On 06/04/2012 10:08 AM, Maxim Mikheev wrote:
Disks were connected to RocketRaid 2760 directly as JBOD.
There is no LVM, MD or encryption. I used plain disks directly.
The file system was 55% full (1.7TB from 3TB for each disk).
Logs are attached.
The error happens at May 29, 13:55.
Log contain errors on May 27 for ZFS, It is why I decided to switch to
btrfs.

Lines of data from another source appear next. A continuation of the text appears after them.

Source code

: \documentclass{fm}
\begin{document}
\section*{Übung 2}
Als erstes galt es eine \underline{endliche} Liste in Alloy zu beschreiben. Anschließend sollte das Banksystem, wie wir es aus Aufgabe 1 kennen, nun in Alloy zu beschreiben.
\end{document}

On the moment of failure, no ZFS was installed in the system.
On 06/04/2012 09:03 AM, Stefan Behrens wrote:
On Mon, 04 Jun 2012 08:26:43 -0400, Maxim Mikheev wrote:
It was a kernel panic from btrfs.
I had around 40 parallel processes of reading/writing.
Do you have a stack trace for this kernel panic, something with the term
"BUG", "WARNING" and/or "Call Trace" in /var/log/kern.log or
/var/log/syslog (or in the old /var/log/syslog.?.gz
/var/log/kern.log.?.gz)?
And are the disks connected via USB or how?
Is there an MD, LVM or encryption layer below btrfs in your setup?
Was the filesystem almost full?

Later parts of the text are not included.